Like many of you, I have been baking bread. Lots of bread. Kneaded, not kneaded… it doesn’t matter, because it is needed. The comfort of starch cannot be understated.

Which brings me to pasta. I’ve been making fresh pasta more frequently than usual, as well. It’s easy to whip up a one-egg batch for dinner on any day. It takes just a couple of minutes to mix the dough and 30 minutes to rest, during which you can make a sauce. And then another 10 minutes to roll and cut. All this before I would normally be home! (If you need a recipe for fresh pasta, you can go to this post.)
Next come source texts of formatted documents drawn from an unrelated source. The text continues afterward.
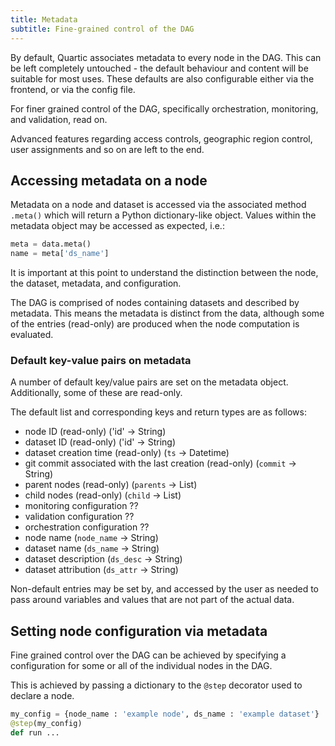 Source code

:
 ```yaml
---
title: Metadata
subtitle: Fine-grained control of the DAG
---
```


By default, Quartic associates metadata to every node in the DAG.
This can be left completely untouched - the default behaviour and content will be suitable for most uses. These defaults are also configurable either via the frontend, or via the config file.

For finer grained control of the DAG, specifically orchestration, monitoring, and validation, read on.

Advanced features regarding access controls, geographic region control, user assignments and so on are left to the end.


## Accessing metadata on a node

Metadata on a node and dataset is accessed via the associated method `.meta()` which will return a Python dictionary-like object.
Values within the metadata object may be accessed as expected, i.e.:

```py
meta = data.meta()
name = meta['ds_name']
```

It is important at this point to understand the distinction between the node, the dataset, metadata, and configuration.

The DAG is comprised of nodes containing datasets and described by metadata.
This means the metadata is distinct from the data, although some of the entries (read-only) are produced when the node computation is evaluated.

### Default key-value pairs on metadata

A number of default key/value pairs are set on the metadata object.
Additionally, some of these are read-only. 

The default list and corresponding keys and return types are as follows:
- node ID (read-only) ('id' -> String)
- dataset ID (read-only) ('id' -> String)
- dataset creation time (read-only) (`ts` -> Datetime)
- git commit associated with the last creation (read-only) (`commit` -> String)
- parent nodes (read-only) (`parents` -> List<String>)
- child nodes (read-only) (`child` -> List<String>)
- monitoring configuration ??
- validation configuration ??
- orchestration configuration ??
- node name (`node_name` -> String)
- dataset name (`ds_name` -> String)
- dataset description (`ds_desc` -> String)
- dataset attribution (`ds_attr` -> String)

Non-default entries may be set by, and accessed by the user as needed to pass around variables and values that are not part of the actual data.

## Setting node configuration via metadata

Fine grained control over the DAG can be achieved by specifying a configuration for some or all of the individual nodes in the DAG.

This is achieved by passing a dictionary to the `@step` decorator used to declare a node.

```py
my_config = {node_name : 'example node', ds_name : 'example dataset'}
@step(my_config)
def run ...
```
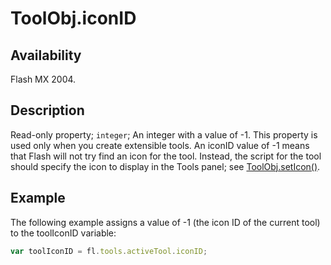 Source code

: # ToolObj.iconID

## Availability

Flash MX 2004.

## Description

Read-only property; `integer`; An integer with a value of -1. This property is used only when you create extensible tools. An iconID value of -1 means that Flash will not try find an icon for the tool. Instead, the script for the tool should specify the icon to display in the Tools panel; see [ToolObj.setIcon()](../ToolObj_object/ToolObj4.md).

## Example

The following example assigns a value of -1 (the icon ID of the current tool) to the toolIconID variable:

```javascript
var toolIconID = fl.tools.activeTool.iconID;
```
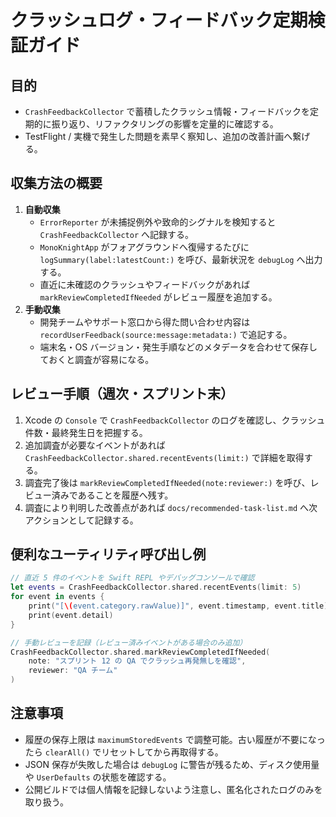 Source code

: # クラッシュログ・フィードバック定期検証ガイド

<!-- リファクタリング後の安定度を把握するため、クラッシュログとフィードバックを定期レビューする手順をまとめる -->

## 目的
- `CrashFeedbackCollector` で蓄積したクラッシュ情報・フィードバックを定期的に振り返り、リファクタリングの影響を定量的に確認する。
- TestFlight / 実機で発生した問題を素早く察知し、追加の改善計画へ繋げる。

## 収集方法の概要
1. **自動収集**
   - `ErrorReporter` が未捕捉例外や致命的シグナルを検知すると `CrashFeedbackCollector` へ記録する。
   - `MonoKnightApp` がフォアグラウンドへ復帰するたびに `logSummary(label:latestCount:)` を呼び、最新状況を `debugLog` へ出力する。
   - 直近に未確認のクラッシュやフィードバックがあれば `markReviewCompletedIfNeeded` がレビュー履歴を追加する。
2. **手動収集**
   - 開発チームやサポート窓口から得た問い合わせ内容は `recordUserFeedback(source:message:metadata:)` で追記する。
   - 端末名・OS バージョン・発生手順などのメタデータを合わせて保存しておくと調査が容易になる。

## レビュー手順（週次・スプリント末）
1. Xcode の `Console` で `CrashFeedbackCollector` のログを確認し、クラッシュ件数・最終発生日を把握する。
2. 追加調査が必要なイベントがあれば `CrashFeedbackCollector.shared.recentEvents(limit:)` で詳細を取得する。
3. 調査完了後は `markReviewCompletedIfNeeded(note:reviewer:)` を呼び、レビュー済みであることを履歴へ残す。
4. 調査により判明した改善点があれば `docs/recommended-task-list.md` へ次アクションとして記録する。

## 便利なユーティリティ呼び出し例
```swift
// 直近 5 件のイベントを Swift REPL やデバッグコンソールで確認
let events = CrashFeedbackCollector.shared.recentEvents(limit: 5)
for event in events {
    print("[\(event.category.rawValue)]", event.timestamp, event.title)
    print(event.detail)
}

// 手動レビューを記録（レビュー済みイベントがある場合のみ追加）
CrashFeedbackCollector.shared.markReviewCompletedIfNeeded(
    note: "スプリント 12 の QA でクラッシュ再発無しを確認",
    reviewer: "QA チーム"
)
```

## 注意事項
- 履歴の保存上限は `maximumStoredEvents` で調整可能。古い履歴が不要になったら `clearAll()` でリセットしてから再取得する。
- JSON 保存が失敗した場合は `debugLog` に警告が残るため、ディスク使用量や `UserDefaults` の状態を確認する。
- 公開ビルドでは個人情報を記録しないよう注意し、匿名化されたログのみを取り扱う。
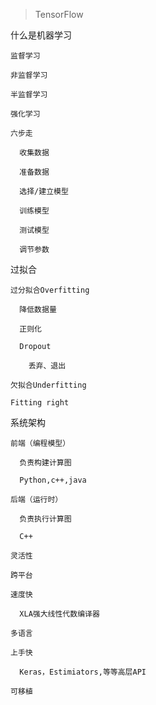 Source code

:> TensorFlow

什么是机器学习

```
监督学习

非监督学习

半监督学习

强化学习

六步走

  收集数据

  准备数据

  选择/建立模型

  训练模型

  测试模型

  调节参数
```

过拟合

```
过分拟合Overfitting

  降低数据量

  正则化

  Dropout

    丢弃、退出

欠拟合Underfitting

Fitting right
```

系统架构

```
前端（编程模型）

  负责构建计算图

  Python,c++,java

后端（运行时）

  负责执行计算图

  C++

灵活性

跨平台

速度快

  XLA强大线性代数编译器

多语言

上手快

  Keras，Estimiators,等等高层API

可移植
```




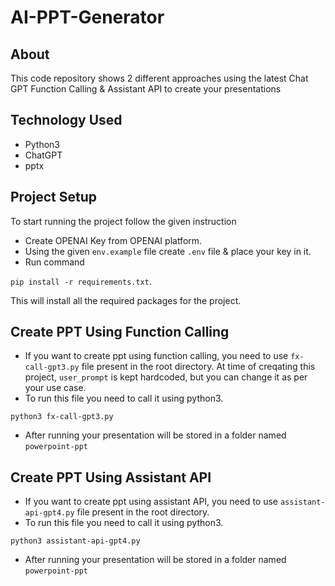 # AI-PPT-Generator

##  About
This code repository shows 2 different approaches using the latest Chat GPT Function Calling & Assistant API to create your presentations

## Technology Used
- Python3
- ChatGPT
- pptx

## Project Setup
To start running the project follow the given instruction
- Create OPENAI Key from OPENAI platform.
- Using the given `env.example` file create `.env` file & place your key in it.
- Run command

 ```pip install -r requirements.txt```. 

This will install all the required packages for the project.

## Create PPT Using Function Calling
- If you want to create ppt using function calling, you need to use `fx-call-gpt3.py` file present in the root directory. At time of creqating this project, `user_prompt` is kept hardcoded, but you can change it as per your use case.
- To run this file you need to call it using python3.
```
python3 fx-call-gpt3.py
```
- After running your presentation will be stored in a folder named `powerpoint-ppt`

## Create PPT Using Assistant API
- If you want to create ppt using assistant API, you need to use `assistant-api-gpt4.py` file present in the root directory.
- To run this file you need to call it using python3.
```
python3 assistant-api-gpt4.py
```
- After running your presentation will be stored in a folder named `powerpoint-ppt` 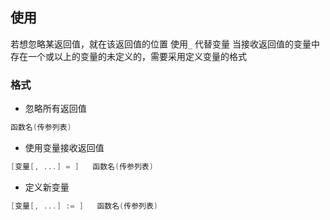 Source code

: ##  使用
若想忽略某返回值，就在该返回值的位置 使用`_` 代替变量
当接收返回值的变量中 存在一个或以上的变量的未定义的，需要采用定义变量的格式


###   格式
* 忽略所有返回值
```go
函数名(传参列表)
```
* 使用变量接收返回值
```go
[变量[, ...] = ]   函数名(传参列表)
```
* 定义新变量
```go
[变量[, ...] := ]   函数名(传参列表)
```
The inspiration for today’s post started with a tub of mascarpone cheese that needed to be used, which lead to a google search. I wanted savory recipes that used mascarpone — most everything from my search was sweet. (Seriously, how many tiramisu recipes are there?)  I hopped onto the Cucchiaio d’Argento website and searched. I was pleased to find quite a few savory recipes to make. I made this one first, and we loved it.

~ David

38 Comments

  1. John / Kitchen Riffs

    May 30, 2020 at 7:48 am

    The things I’m missing about my old life at the moment (in no particular order) are seeing friends face-to-face (none of that video stuff), restaurants, travel, and ” almost daily grocery shopping.” And wow, do I miss going to grocery stores. We’ve been using a shopper/delivery person, and although that’s mostly a good experience, I really miss the produce and meat sections of my grocery store. We’d often go, and just see what looked good and then plan a meal around that. Anyway, it’s a wonder to me I haven’t been making my own pasta more. Love the stuff and we are lucky enough to have an abundance of flour. I’ve mostly stopped using a pasta machine and tend to roll it out by hand these days — takes about the same amount of time, and I think I like the texture better. Although with this terrific sauce, even dried pasta would taste terrific. Super recipe — thanks. BTW, love the shadow on that first picture.

    Reply
    • David Scott Allen

      May 30, 2020 at 8:06 am

      John — I am right there with you. As many zoomtails as we have, it just isn’t the same as being in person with friends, hugging them hello or goodbye. Sitting together over a candlelit meal. I miss that most. And the daily shopping… while I “make lemonade out of lemons,” I would much rather be out there shopping daily, being inspired by what’s available instead of a colorful list onscreen. The funny thing is that I don’t mind being home… I actually love it. But I despise this virus that has taken away our friends and our fun. But we will get through it and the celebrations will be epic.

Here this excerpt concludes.